The American Society of Newspaper Editors awarded “Tucson Tragedy” its highest honor for distinguished non-deadline writing, and the story was a Pulitzer finalistA Republic reporter for nearly 14 years, McKinnon kindly responded to our questions by email while in transit, and in follow-ups. Here’s some of what we talked about:

You usually write about water, environment, climate change and weather. How did you come to write this narrative?

I was among the reporters brought in early the Saturday the shooting occurred. I did rewrite on the lead story for the next day and for one of the lead follows that ran on Monday. When the editors decided to produce a narrative reconstruction one month out, they asked me to take on the assignment.

The details in this story are incredible – the pink sweatshirt with the peace sign on it, the angular hardness of the hospital cafeteria, the nature of a rolling trauma unit, the king-size bedspread “festooned with seashells, flamingos, cityscapes and saguaros.” These four in particular could have come from various sources: interview; observation; observation; police report and/or observation, respectively. How did you get these and how, as you were reporting, did you know what you’d need?

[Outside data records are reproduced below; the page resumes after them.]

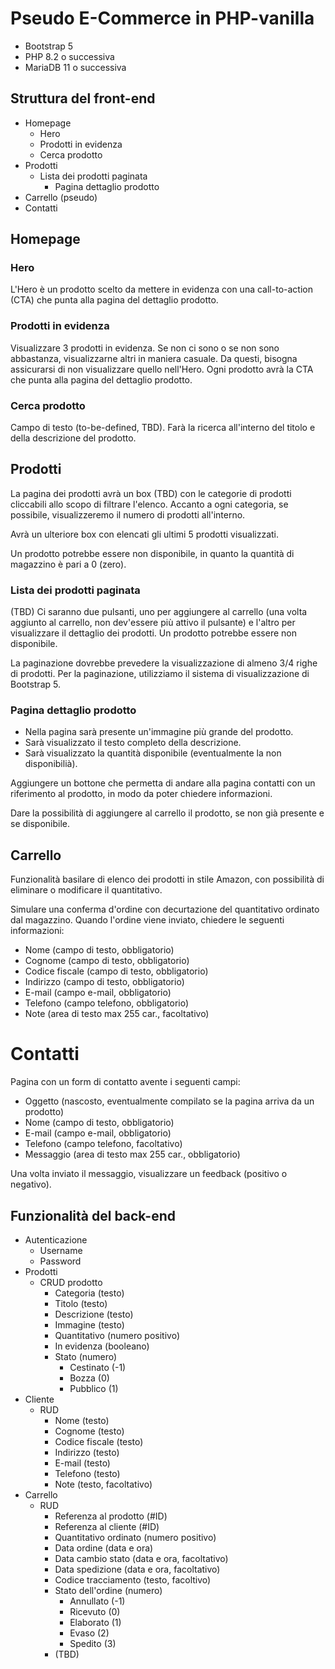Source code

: # Pseudo E-Commerce in PHP-vanilla

- Bootstrap 5
- PHP 8.2 o successiva
- MariaDB 11 o successiva

## Struttura del front-end

 - Homepage
   - Hero
   - Prodotti in evidenza
   - Cerca prodotto
 - Prodotti
   - Lista dei prodotti paginata
     - Pagina dettaglio prodotto
 - Carrello (pseudo)
 - Contatti

## Homepage

### Hero

L'Hero è un prodotto scelto da mettere in evidenza con una call-to-action (CTA) che punta alla pagina del dettaglio prodotto.

### Prodotti in evidenza

Visualizzare 3 prodotti in evidenza. Se non ci sono o se non sono abbastanza, visualizzarne altri in maniera casuale. Da questi, bisogna assicurarsi di non visualizzare quello nell'Hero. Ogni prodotto avrà la CTA che punta alla pagina del dettaglio prodotto.

### Cerca prodotto

Campo di testo (to-be-defined, TBD). Farà la ricerca all'interno del titolo e della descrizione del prodotto.

## Prodotti

La pagina dei prodotti avrà un box (TBD) con le categorie di prodotti cliccabili allo scopo di filtrare l'elenco. Accanto a ogni categoria, se possibile, visualizzeremo il numero di prodotti all'interno.

Avrà un ulteriore box con elencati gli ultimi 5 prodotti visualizzati.

Un prodotto potrebbe essere non disponibile, in quanto la quantità di magazzino è pari a 0 (zero).

### Lista dei prodotti paginata

(TBD) Ci saranno due pulsanti, uno per aggiungere al carrello (una volta aggiunto al carrello, non dev'essere più attivo il pulsante) e l'altro per visualizzare il dettaglio dei prodotti. Un prodotto potrebbe essere non disponibile.

La paginazione dovrebbe prevedere la visualizzazione di almeno 3/4 righe di prodotti. Per la paginazione, utilizziamo il sistema di visualizzazione di Bootstrap 5.

### Pagina dettaglio prodotto

- Nella pagina sarà presente un'immagine più grande del prodotto. 
- Sarà visualizzato il testo completo della descrizione.
- Sarà visualizzato la quantità disponibile (eventualmente la non disponibilià).

Aggiungere un bottone che permetta di andare alla pagina contatti con un riferimento al prodotto, in modo da poter chiedere informazioni.

Dare la possibilità di aggiungere al carrello il prodotto, se non già presente e se disponibile.

## Carrello

Funzionalità basilare di elenco dei prodotti in stile Amazon, con possibilità di eliminare o modificare il quantitativo.

Simulare una conferma d'ordine con decurtazione del quantitativo ordinato dal magazzino. Quando l'ordine viene inviato, chiedere le seguenti informazioni:

 - Nome (campo di testo, obbligatorio)
 - Cognome (campo di testo, obbligatorio)
 - Codice fiscale (campo di testo, obbligatorio)
 - Indirizzo (campo di testo, obbligatorio)
 - E-mail (campo e-mail, obbligatorio)
 - Telefono (campo telefono, obbligatorio)
 - Note (area di testo max 255 car., facoltativo)

# Contatti

Pagina con un form di contatto avente i seguenti campi:

 - Oggetto (nascosto, eventualmente compilato se la pagina arriva da un prodotto)
 - Nome (campo di testo, obbligatorio)
 - E-mail (campo e-mail, obbligatorio)
 - Telefono (campo telefono, facoltativo)
 - Messaggio (area di testo max 255 car., obbligatorio)

Una volta inviato il messaggio, visualizzare un feedback (positivo o negativo).

## Funzionalità del back-end

- Autenticazione
  - Username
  - Password
- Prodotti
  - CRUD prodotto
    - Categoria (testo)
    - Titolo (testo)
    - Descrizione (testo)
    - Immagine (testo)
    - Quantitativo (numero positivo)
    - In evidenza (booleano)
    - Stato (numero)
      - Cestinato (-1)
      - Bozza (0)
      - Pubblico (1)
- Cliente
    - RUD
      - Nome (testo)
      - Cognome (testo)
      - Codice fiscale (testo)
      - Indirizzo (testo)
      - E-mail (testo)
      - Telefono (testo)
      - Note (testo, facoltativo)
- Carrello
  - RUD
    - Referenza al prodotto (#ID)
    - Referenza al cliente (#ID)
    - Quantitativo ordinato (numero positivo)
    - Data ordine (data e ora)
    - Data cambio stato (data e ora, facoltativo)
    - Data spedizione (data e ora, facoltativo)
    - Codice tracciamento (testo, facoltivo)
    - Stato dell'ordine (numero)
      - Annullato (-1)
      - Ricevuto (0)
      - Elaborato (1)
      - Evaso (2)
      - Spedito (3)
    - (TBD)
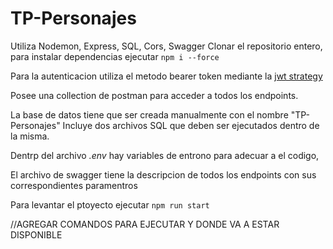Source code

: # TP-Personajes

Utiliza Nodemon, Express, SQL, Cors, Swagger
Clonar el repositorio entero, para instalar dependencias ejecutar `npm i --force`

Para la autenticacion utiliza el metodo bearer token mediante la [jwt strategy](https://jwt.io/)

Posee una collection de postman para acceder a todos los endpoints.

La base de datos tiene que ser creada manualmente con el nombre "TP-Personajes"
Incluye dos archivos SQL que deben ser ejecutados dentro de la misma.

Dentrp del archivo *.env* hay variables de entrono para adecuar a el codigo, 

El archivo de swagger tiene la descripcion de todos los endpoints con sus correspondientes paramentros


Para levantar el ptoyecto ejecutar `npm run start`

//AGREGAR COMANDOS PARA EJECUTAR Y DONDE VA A ESTAR DISPONIBLE

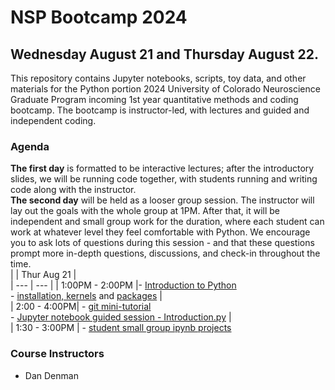 # NSP Bootcamp 2024
##  Wednesday August 21 and Thursday August 22. 
This repository contains Jupyter notebooks, scripts, toy data, and other materials for the Python portion 2024 University of Colorado Neuroscience Graduate Program incoming 1st year quantitative methods and coding bootcamp. The bootcamp is instructor-led, with lectures and guided and independent coding.

### Agenda
**The first day** is formatted to be interactive lectures; after the introductory slides, we will be running code together, with students running and writing code along with the instructor. 
<br>
**The second day** will be held as a looser group session. The instructor will lay out the goals with the whole group at 1PM. After that, it will be independent and small group work for the duration, where each student can work at whatever level they feel comfortable with Python. We encourage you to ask lots of questions during this session - and that these questions prompt more in-depth questions, discussions, and check-in throughout the time.
<br>
| | Thur Aug 21  |          
| --- | --- | 
| 1:00PM - 2:00PM |- [Introduction to Python](https://github.com/danieljdenman/NSPbootcamp/blob/master/NSPbootcamp_introToPython_2024.pdf)  <br>- [installation, kernels](https://github.com/danieljdenman/NSPbootcamp/blob/master/Installation.md) and [packages](https://github.com/danieljdenman/NSPbootcamp/blob/master/Package%20Management.md) |  
| 2:00 - 4:00PM| -  [git mini-tutorial](https://github.com/danieljdenman/NSPbootcamp/blob/master/IntrotoGit.md) <br> - [Jupyter notebook guided session - Introduction.py](https://github.com/danieljdenman/NSPbootcamp/blob/master/Introduction.ipynb) |  
|  1:30 - 3:00PM | - [student small group ipynb projects](https://github.com/danieljdenman/NSPbootcamp/tree/master/Day2_JupyterNotebooks) 

### Course Instructors
- Dan Denman
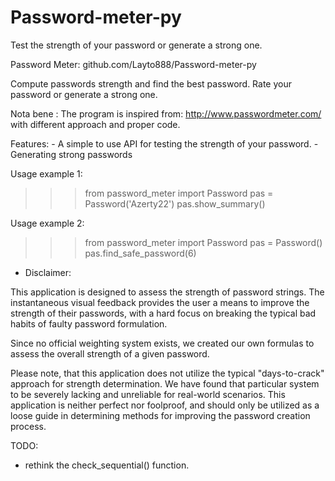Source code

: # Password-meter-py
Test the strength of your password or generate a strong one.

Password Meter: github.com/Layto888/Password-meter-py

Compute passwords strength and find the best password.
Rate your password or generate a strong one.

Nota bene : The program is inspired from:
http://www.passwordmeter.com/ with different approach and proper code.

Features:
    - A simple to use API for testing the strength of your password.
    - Generating strong passwords

Usage example 1:
>>> from password_meter import Password
>>> pas = Password('Azerty22')
>>> pas.show_summary()

Usage example 2:
>>> from password_meter import Password
>>> pas = Password()
>>> pas.find_safe_password(6)


* Disclaimer:

This application is designed to assess the strength of password strings.
The instantaneous visual feedback provides the user a means to improve
the strength of their passwords, with a hard focus on breaking the
typical bad habits of faulty password formulation.

Since no official weighting system exists, we created our own formulas
to assess the overall strength of a given password.

Please note, that this application does not utilize the typical "days-to-crack"
approach for strength determination.
We have found that particular system to be severely lacking and unreliable
for real-world scenarios. This application is neither perfect nor foolproof,
and should only be utilized as a loose guide in determining methods for
improving the password creation process.

TODO: 
- rethink the check_sequential() function.
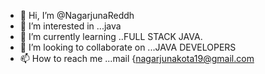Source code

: - 👋 Hi, I’m @NagarjunaReddh
- 👀 I’m interested in ...java
- 🌱 I’m currently learning ..FULL STACK JAVA.
- 💞️ I’m looking to collaborate on ...JAVA DEVELOPERS
- 📫 How to reach me ...mail {nagarjunakota19@gmail.com

<!---
NagarjunaReddy/NagarjunaReddy is a ✨ special ✨ repository because its `README.md` (this file) appears on your GitHub profile.
You can click the Preview link to take a look at your changes.
--->
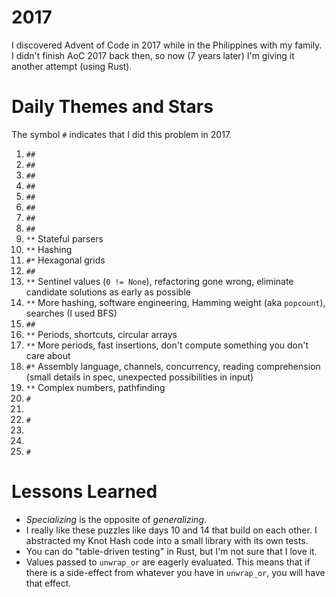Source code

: # 2017

I discovered Advent of Code in 2017 while in the Philippines with my family.
I didn't finish AoC 2017 back then, so now (7 years later) I'm giving it another attempt (using Rust).

# Daily Themes and Stars

The symbol `#` indicates that I did this problem in 2017.

1. `##`
2. `##`
3. `##`
4. `##`
5. `##`
6. `##`
7. `##`
8. `##`
9. `**` Stateful parsers
10. `**` Hashing
11. `#*` Hexagonal grids
12. `##`
13. `**` Sentinel values (`0 != None`), refactoring gone wrong, eliminate candidate solutions as early as possible
14. `**` More hashing, software engineering, Hamming weight (aka `popcount`), searches (I used BFS)
15. `##`
16. `**` Periods, shortcuts, circular arrays
17. `**` More periods, fast insertions, don't compute something you don't care about
18. `#*` Assembly language, channels, concurrency, reading comprehension (small details in spec, unexpected possibilities in input)
19. `**` Complex numbers, pathfinding
20. `# `
21. `  `
22. `# `
23. `  `
24. `  `
25. `# `

# Lessons Learned

* *Specializing* is the opposite of *generalizing*.
* I really like these puzzles like days 10 and 14 that build on each other.
I abstracted my Knot Hash code into a small library with its own tests.
* You can do "table-driven testing" in Rust, but I'm not sure that I love it.
* Values passed to `unwrap_or` are eagerly evaluated. This means that if there
is a side-effect from whatever you have in `unwrap_or`, you will have that
effect.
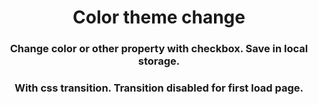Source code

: <h1 align="center">Color theme change</h1>


<h3 align="center">Change color or other property with checkbox. Save in local storage.</h3>


<h3 align="center">With css transition. Transition disabled for first load page.</h3>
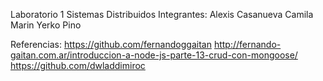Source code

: Laboratorio 1 Sistemas Distribuidos
Integrantes: Alexis Casanueva
			Camila Marin
			Yerko Pino

Referencias:
https://github.com/fernandoggaitan
http://fernando-gaitan.com.ar/introduccion-a-node-js-parte-13-crud-con-mongoose/
https://github.com/dwladdimiroc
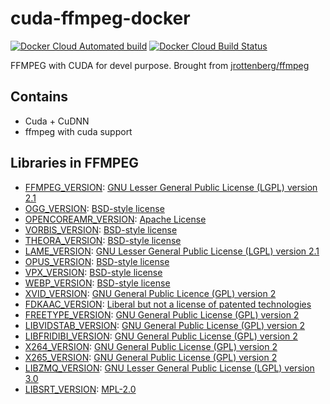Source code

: # cuda-ffmpeg-docker
[![Docker Cloud Automated build](https://img.shields.io/docker/cloud/automated/tigerdockermediocore/cuda-ffmpeg-docker)](https://hub.docker.com/r/tigerdockermediocore/cuda-ffmpeg-docker)
[![Docker Cloud Build Status](https://img.shields.io/docker/cloud/build/tigerdockermediocore/cuda-ffmpeg-docker)](https://hub.docker.com/r/tigerdockermediocore/cuda-ffmpeg-docker)

FFMPEG with CUDA for devel purpose.
Brought from [jrottenberg/ffmpeg](https://github.com/jrottenberg/ffmpeg)

## Contains

 - Cuda + CuDNN
 - ffmpeg with cuda support

## Libraries in FFMPEG

- [FFMPEG_VERSION](http://ffmpeg.org/releases/): [GNU Lesser General Public License (LGPL) version 2.1](https://ffmpeg.org/legal.html)
- [OGG_VERSION](https://xiph.org/downloads/): [BSD-style license](https://git.xiph.org/?p=mirrors/ogg.git;a=blob_plain;f=COPYING;hb=HEAD)
- [OPENCOREAMR_VERSION](https://sourceforge.net/projects/opencore-amr/files/opencore-amr/): [Apache License](https://sourceforge.net/p/opencore-amr/code/ci/master/tree/LICENSE)
- [VORBIS_VERSION](https://xiph.org/downloads/): [BSD-style license](https://git.xiph.org/?p=mirrors/vorbis.git;a=blob_plain;f=COPYING;hb=HEAD)
- [THEORA_VERSION](https://xiph.org/downloads/): [BSD-style license](https://git.xiph.org/?p=mirrors/theora.git;a=blob_plain;f=COPYING;hb=HEAD)
- [LAME_VERSION](http://lame.sourceforge.net/download.php): [GNU Lesser General Public License (LGPL) version 2.1](http://lame.cvs.sourceforge.net/viewvc/lame/lame/LICENSE?revision=1.9)
- [OPUS_VERSION](https://www.opus-codec.org/downloads/): [BSD-style license](https://www.opus-codec.org/license/)
- [VPX_VERSION](https://github.com/webmproject/libvpx/releases): [BSD-style license](https://github.com/webmproject/libvpx/blob/master/LICENSE)
- [WEBP_VERSION](https://storage.googleapis.com/downloads.webmproject.org/releases/webp/index.html): [BSD-style license](https://github.com/webmproject/libvpx/blob/master/LICENSE)
- [XVID_VERSION](https://labs.xvid.com/source/): [GNU General Public Licence (GPL) version 2](http://websvn.xvid.org/cvs/viewvc.cgi/trunk/xvidcore/LICENSE?revision=851)
- [FDKAAC_VERSION](https://github.com/mstorsjo/fdk-aac/releases): [Liberal but not a license of patented technologies](https://github.com/mstorsjo/fdk-aac/blob/master/NOTICE)
- [FREETYPE_VERSION](http://download.savannah.gnu.org/releases/freetype/): [GNU General Public License (GPL) version 2](https://www.freetype.org/license.html)
- [LIBVIDSTAB_VERSION](https://github.com/georgmartius/vid.stab/releases): [GNU General Public License (GPL) version 2](https://github.com/georgmartius/vid.stab/blob/master/LICENSE)
- [LIBFRIDIBI_VERSION](https://www.fribidi.org/): [GNU General Public License (GPL) version 2](https://cgit.freedesktop.org/fribidi/fribidi/plain/COPYING)
- [X264_VERSION](http://www.videolan.org/developers/x264.html): [GNU General Public License (GPL) version 2](https://git.videolan.org/?p=x264.git;a=blob_plain;f=COPYING;hb=HEAD)
- [X265_VERSION](https://bitbucket.org/multicoreware/x265/downloads/): [GNU General Public License (GPL) version 2](https://bitbucket.org/multicoreware/x265/raw/f8ae7afc1f61ed0db3b2f23f5d581706fe6ed677/COPYING)
- [LIBZMQ_VERSION](https://github.com/zeromq/libzmq/releases/): [GNU Lesser General Public License (LGPL) version 3.0](https://github.com/zeromq/libzmq/blob/v4.3.2/COPYING.LESSER)
- [LIBSRT_VERSION](https://github.com/Haivision/srt/releases/): [MPL-2.0](https://github.com/Haivision/srt/blob/master/LICENSE)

The majority of those details came from observation by our reporters who had covered the story from the start. We had people in the hospitals early on and began meeting with survivors, families and witnesses after that. In many cases, we went back for more interviews and gathered more details. Some of the families gave us incredible access, given the situation. And in some cases, we called back to confirm details or ask more questions. We didn’t always know what we needed; in a few cases, what we had helped shape what we wrote, but more often, we followed up as we went along.

What about those four in particular?

All of those came from our reporters on the scene in Tucson. We had people at the hospital night and day from the start for several days, talking to physicians and waiting with family members. The sweatshirt came from witness and survivor interviews. And one of our reporters spent a night in the exact room where (suspect) Jared Loughner stayed the night before the shooting, which gave us the description of the bedspread.

He asked for Room 411?

Yes. He’d planned to stay at the Motel 6, then asked for the specific room and got it.

What were some of the overall reporting challenges for this story?

After the first few days, the authorities stopped releasing much information, so we had to rely on interviews with witnesses or other people who had knowledge (of the situation). We had some sources who helped, but our biggest challenge was trying to get as many people (as possible) who were at the Safeway to talk to us. Some were reluctant at first; a few turned us down. But we persisted and found a lot of new details.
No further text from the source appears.